With her law degree, Gillard worked as a solicitor for, and later became a partner in, a noted Melbourne law firm while also maintaining close contacts with the Victorian Labor Party. In 1996, she left the law and became chief of staff to the state Opposition leader in a deliberate step, two years later, to be elected to the federal parliament.
Although she was once a contender to lead Labor, Gillard became deputy to Rudd when he was elected to the post just over a year ago. At the time, Labor was facing the prospect of losing its fourth election in a row But the new team – a mild right-wing Queenslander as Opposition leader and a hard-voiced decidedly left-wing Victorian as his offsider – appealed to the Australian public, which promptly put Labor in a leading position in the polls it was never to lose.
Yet the Murdoch press was unrelenting in its criticisms of Gillard and her past. One reporter uncovered a document he claimed contained material revealing “the radical past of Ms Gillard, including her links to former members of the Communist Party of Australia”. The report said that among the radical policies she had devised or backed as a student activist were scrapping Australia’s defence treaty with the United States, making Leningrad a twin city with Melbourne and introducing a super-tax on the rich.
But the student radical is now a realist in a distinctly moderate social democrat government, which won office by copying many of Howard’s policies. Gillard, however, has made her views clear on the destructive way the former Prime Minister governed Australia. In a speech to the Sydney Institute in 2003, she set out her own views on the ‘cultural war’ that Howard claimed to have won and how it had to be tackled:
“It's time for those who oppose Howard's agenda to admit that he and his helpers have succeeded spectacularly,” Gillard declared. “The nation is in the grip of a neo-conservative political correctness that is out of touch with the values of the majority of the Australian people. It's a political correctness that has elevated values that most Australians don't share: individual selfishness and a strange envy of the less fortunate because they are receiving government assistance.
“It's a political correctness that has produced greater divisions in our society between the haves and the have-nots, indigenous and non-indigenous, new migrants and old. And it is a political correctness that puts winning before all else, where ethics, integrity and values like equality and looking after others less fortunate don't rate.
“John Howard has won his culture war – for now.
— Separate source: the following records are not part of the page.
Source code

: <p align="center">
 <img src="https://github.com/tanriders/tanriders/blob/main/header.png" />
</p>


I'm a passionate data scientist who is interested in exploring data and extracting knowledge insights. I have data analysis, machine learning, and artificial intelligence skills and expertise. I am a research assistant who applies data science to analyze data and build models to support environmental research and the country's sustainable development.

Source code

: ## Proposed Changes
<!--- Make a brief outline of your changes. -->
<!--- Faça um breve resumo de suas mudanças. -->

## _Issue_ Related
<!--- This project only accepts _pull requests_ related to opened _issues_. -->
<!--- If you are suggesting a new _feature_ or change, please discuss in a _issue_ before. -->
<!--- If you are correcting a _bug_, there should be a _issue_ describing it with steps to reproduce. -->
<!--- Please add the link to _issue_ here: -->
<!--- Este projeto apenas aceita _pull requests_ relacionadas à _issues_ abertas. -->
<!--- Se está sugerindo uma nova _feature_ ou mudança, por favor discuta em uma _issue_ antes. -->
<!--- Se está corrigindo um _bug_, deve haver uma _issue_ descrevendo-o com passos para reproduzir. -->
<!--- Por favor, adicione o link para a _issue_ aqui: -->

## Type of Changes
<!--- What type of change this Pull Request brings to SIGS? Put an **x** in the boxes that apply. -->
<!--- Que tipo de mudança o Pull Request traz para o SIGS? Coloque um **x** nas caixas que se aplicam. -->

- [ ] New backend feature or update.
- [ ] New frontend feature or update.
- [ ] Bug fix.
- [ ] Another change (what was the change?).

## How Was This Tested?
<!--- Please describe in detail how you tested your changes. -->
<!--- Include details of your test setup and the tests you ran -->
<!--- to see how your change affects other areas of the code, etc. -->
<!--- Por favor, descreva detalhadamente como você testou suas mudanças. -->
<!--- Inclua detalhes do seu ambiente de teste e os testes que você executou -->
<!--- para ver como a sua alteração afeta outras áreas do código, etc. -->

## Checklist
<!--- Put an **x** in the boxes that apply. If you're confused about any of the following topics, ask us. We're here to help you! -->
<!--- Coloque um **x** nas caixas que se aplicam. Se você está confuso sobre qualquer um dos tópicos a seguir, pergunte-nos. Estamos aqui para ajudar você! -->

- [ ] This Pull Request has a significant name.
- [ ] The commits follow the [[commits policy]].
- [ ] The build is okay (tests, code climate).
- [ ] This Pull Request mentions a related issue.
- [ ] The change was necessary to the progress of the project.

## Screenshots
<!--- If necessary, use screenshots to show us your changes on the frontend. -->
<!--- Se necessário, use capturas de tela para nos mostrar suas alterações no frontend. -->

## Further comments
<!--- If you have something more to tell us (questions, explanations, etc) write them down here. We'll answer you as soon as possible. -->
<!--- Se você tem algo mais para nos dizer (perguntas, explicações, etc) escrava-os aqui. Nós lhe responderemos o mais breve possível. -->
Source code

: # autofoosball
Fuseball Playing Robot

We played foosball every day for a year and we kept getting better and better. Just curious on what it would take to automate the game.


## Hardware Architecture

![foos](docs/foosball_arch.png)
My argument is that it's time for Australians of all political persuasions who don't like this new political correctness – from Green on the left, to small-l liberal on the right – to wake up to the fact that they have lost the culture war.”
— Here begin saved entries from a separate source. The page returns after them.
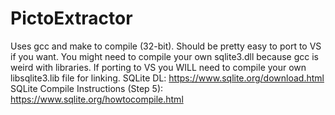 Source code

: # PictoExtractor
Uses gcc and make to compile (32-bit). Should be pretty easy to port to VS if you want. 
You might need to compile your own sqlite3.dll because gcc is weird with libraries. 
If porting to VS you WILL need to compile your own libsqlite3.lib file for linking.
SQLite DL: https://www.sqlite.org/download.html 
SQLite Compile Instructions (Step 5): https://www.sqlite.org/howtocompile.html
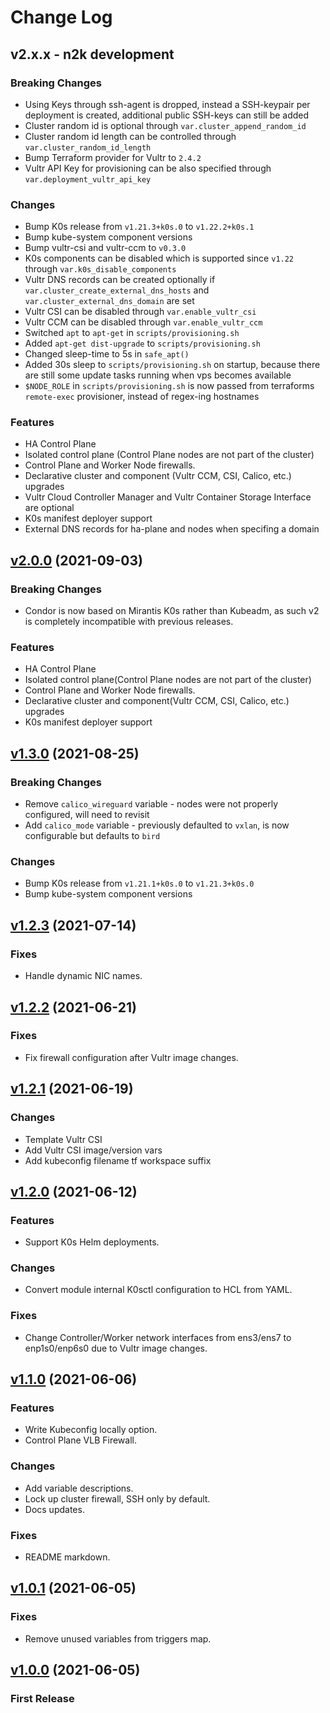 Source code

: # Change Log
## v2.x.x - n2k development 
### Breaking Changes
* Using Keys through ssh-agent is dropped, instead a SSH-keypair per deployment is created, additional public SSH-keys can still be added
* Cluster random id is optional through `var.cluster_append_random_id`
* Cluster random id length can be controlled through `var.cluster_random_id_length`
* Bump Terraform provider for Vultr to `2.4.2`
* Vultr API Key for provisioning can be also specified through `var.deployment_vultr_api_key`
### Changes
* Bump K0s release from `v1.21.3+k0s.0` to `v1.22.2+k0s.1`
* Bump kube-system component versions
* Bump vultr-csi and vultr-ccm to `v0.3.0`
* K0s components can be disabled which is supported since `v1.22` through `var.k0s_disable_components`
* Vultr DNS records can be created optionally if `var.cluster_create_external_dns_hosts` and `var.cluster_external_dns_domain` are set
* Vultr CSI can be disabled through `var.enable_vultr_csi`
* Vultr CCM can be disabled through `var.enable_vultr_ccm`
* Switched `apt` to `apt-get` in `scripts/provisioning.sh`
* Added `apt-get dist-upgrade` to `scripts/provisioning.sh`
* Changed sleep-time to 5s in `safe_apt()`
* Added 30s sleep to `scripts/provisioning.sh` on startup, because there are still some update tasks running when vps becomes available
* `$NODE_ROLE` in `scripts/provisioning.sh` is now passed from terraforms `remote-exec` provisioner, instead of regex-ing hostnames
### Features
* HA Control Plane
* Isolated control plane (Control Plane nodes are not part of the cluster)
* Control Plane and Worker Node firewalls.
* Declarative cluster and component (Vultr CCM, CSI, Calico, etc.) upgrades
* Vultr Cloud Controller Manager and Vultr Container Storage Interface are optional
* K0s manifest deployer support
* External DNS records for ha-plane and nodes when specifing a domain

## [v2.0.0](https://github.com/vultr/terraform-vultr-condor/releases/tag/v2.0.0) (2021-09-03)
### Breaking Changes
* Condor is now based on Mirantis K0s rather than Kubeadm, as such v2 is completely incompatible with previous releases.
### Features
* HA Control Plane
* Isolated control plane(Control Plane nodes are not part of the cluster)
* Control Plane and Worker Node firewalls. 
* Declarative cluster and component(Vultr CCM, CSI, Calico, etc.) upgrades
* K0s manifest deployer support 

## [v1.3.0](https://github.com/3letteragency/terraform-vultr-k0s/releases/tag/v1.3.0) (2021-08-25)
### Breaking Changes
* Remove `calico_wireguard` variable - nodes were not properly configured, will need to revisit
* Add `calico_mode` variable - previously defaulted to `vxlan`, is now configurable but defaults to `bird`
### Changes
* Bump K0s release from `v1.21.1+k0s.0` to `v1.21.3+k0s.0`
* Bump kube-system component versions

## [v1.2.3](https://github.com/3letteragency/terraform-vultr-k0s/releases/tag/v1.2.3) (2021-07-14)
### Fixes
* Handle dynamic NIC names.

## [v1.2.2](https://github.com/3letteragency/terraform-vultr-k0s/releases/tag/v1.2.2) (2021-06-21)
### Fixes
* Fix firewall configuration after Vultr image changes. 

## [v1.2.1](https://github.com/3letteragency/terraform-vultr-k0s/releases/tag/v1.2.1) (2021-06-19)
### Changes
* Template Vultr CSI 
* Add Vultr CSI image/version vars
* Add kubeconfig filename tf workspace suffix

## [v1.2.0](https://github.com/3letteragency/terraform-vultr-k0s/releases/tag/v1.2.0) (2021-06-12)
### Features
* Support K0s Helm deployments.
### Changes
* Convert module internal K0sctl configuration to HCL from YAML.
### Fixes
* Change Controller/Worker network interfaces from ens3/ens7 to enp1s0/enp6s0 due to Vultr image changes. 

## [v1.1.0](https://github.com/3letteragency/terraform-vultr-k0s/releases/tag/v1.1.0) (2021-06-06)
### Features
* Write Kubeconfig locally option.
* Control Plane VLB Firewall. 
### Changes
* Add variable descriptions.
* Lock up cluster firewall, SSH only by default. 
* Docs updates.
### Fixes
* README markdown.

## [v1.0.1](https://github.com/3letteragency/terraform-vultr-k0s/releases/tag/v1.0.1) (2021-06-05)
### Fixes
* Remove unused variables from triggers map.

## [v1.0.0](https://github.com/3letteragency/terraform-vultr-k0s/releases/tag/v1.0.0) (2021-06-05)
### First Release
With her personal awareness of the power of education to transform people’s lives, Education Minister Gillard will be leading the charge against “the neo-conservative political correctness” in universities, schools and the wider community.
Speaking at the University of Melbourne last Wednesday, she said Labor’s education revolution ranged from early childhood to schools, vocational education and higher education.
“Our aspirations are for universal pre-schooling, lifting school retention rates to 90%, helping overcome the growing teacher shortage, and implementing new arrangements in higher education so students don’t have to pay full fees for a degree…
“The experts have spoken: if you are going to have a world-class education system, you need action in every part of it.”